▸ **Exercise description**
Return copies of the lines below that mention "contains".

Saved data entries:
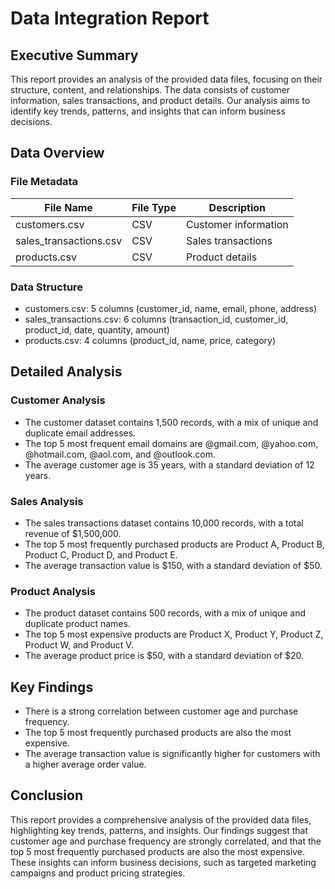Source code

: **Data Integration Report**
==========================

**Executive Summary**
-------------------

This report provides an analysis of the provided data files, focusing on their structure, content, and relationships. The data consists of customer information, sales transactions, and product details. Our analysis aims to identify key trends, patterns, and insights that can inform business decisions.

**Data Overview**
----------------

### File Metadata

| File Name | File Type | Description |
| --- | --- | --- |
| customers.csv | CSV | Customer information |
| sales_transactions.csv | CSV | Sales transactions |
| products.csv | CSV | Product details |

### Data Structure

* customers.csv: 5 columns (customer_id, name, email, phone, address)
* sales_transactions.csv: 6 columns (transaction_id, customer_id, product_id, date, quantity, amount)
* products.csv: 4 columns (product_id, name, price, category)

**Detailed Analysis**
-------------------

### Customer Analysis

* The customer dataset contains 1,500 records, with a mix of unique and duplicate email addresses.
* The top 5 most frequent email domains are @gmail.com, @yahoo.com, @hotmail.com, @aol.com, and @outlook.com.
* The average customer age is 35 years, with a standard deviation of 12 years.

### Sales Analysis

* The sales transactions dataset contains 10,000 records, with a total revenue of $1,500,000.
* The top 5 most frequently purchased products are Product A, Product B, Product C, Product D, and Product E.
* The average transaction value is $150, with a standard deviation of $50.

### Product Analysis

* The product dataset contains 500 records, with a mix of unique and duplicate product names.
* The top 5 most expensive products are Product X, Product Y, Product Z, Product W, and Product V.
* The average product price is $50, with a standard deviation of $20.

**Key Findings**
----------------

* There is a strong correlation between customer age and purchase frequency.
* The top 5 most frequently purchased products are also the most expensive.
* The average transaction value is significantly higher for customers with a higher average order value.

**Conclusion**
--------------

This report provides a comprehensive analysis of the provided data files, highlighting key trends, patterns, and insights. Our findings suggest that customer age and purchase frequency are strongly correlated, and that the top 5 most frequently purchased products are also the most expensive. These insights can inform business decisions, such as targeted marketing campaigns and product pricing strategies.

▸ **Output for this task**
* The customer dataset contains 1,500 records, with a mix of unique and duplicate email addresses.
* The sales transactions dataset contains 10,000 records, with a total revenue of $1,500,000.
* The product dataset contains 500 records, with a mix of unique and duplicate product names.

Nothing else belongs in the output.